══ Data for the task

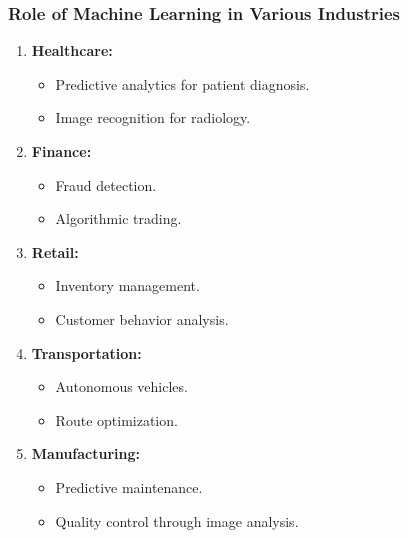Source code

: \documentclass{beamer}
\begin{document}
\begin{frame}[fragile]
    \frametitle{Role of Machine Learning in Various Industries}
    \begin{enumerate}
        \item \textbf{Healthcare:}
            \begin{itemize}
                \item Predictive analytics for patient diagnosis.
                \item Image recognition for radiology.
            \end{itemize}
        \item \textbf{Finance:}
            \begin{itemize}
                \item Fraud detection.
                \item Algorithmic trading.
            \end{itemize}
        \item \textbf{Retail:}
            \begin{itemize}
                \item Inventory management.
                \item Customer behavior analysis.
            \end{itemize}
        \item \textbf{Transportation:}
            \begin{itemize}
                \item Autonomous vehicles.
                \item Route optimization.
            \end{itemize}
        \item \textbf{Manufacturing:}
            \begin{itemize}
                \item Predictive maintenance.
                \item Quality control through image analysis.
            \end{itemize}
    \end{enumerate}
\end{frame}
\end{document}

════

* _What needs to be done_
Every entry above has to be repeated exactly, apart from its pictures.

* _Solution below_
Source code

: \documentclass{beamer}
\begin{document}
\begin{frame}[fragile]
    \frametitle{Role of Machine Learning in Various Industries}
    \begin{enumerate}
        \item \textbf{Healthcare:}
            \begin{itemize}
                \item Predictive analytics for patient diagnosis.
                \item Image recognition for radiology.
            \end{itemize}
        \item \textbf{Finance:}
            \begin{itemize}
                \item Fraud detection.
                \item Algorithmic trading.
            \end{itemize}
        \item \textbf{Retail:}
            \begin{itemize}
                \item Inventory management.
                \item Customer behavior analysis.
            \end{itemize}
        \item \textbf{Transportation:}
            \begin{itemize}
                \item Autonomous vehicles.
                \item Route optimization.
            \end{itemize}
        \item \textbf{Manufacturing:}
            \begin{itemize}
                \item Predictive maintenance.
                \item Quality control through image analysis.
            \end{itemize}
    \end{enumerate}
\end{frame}
\end{document}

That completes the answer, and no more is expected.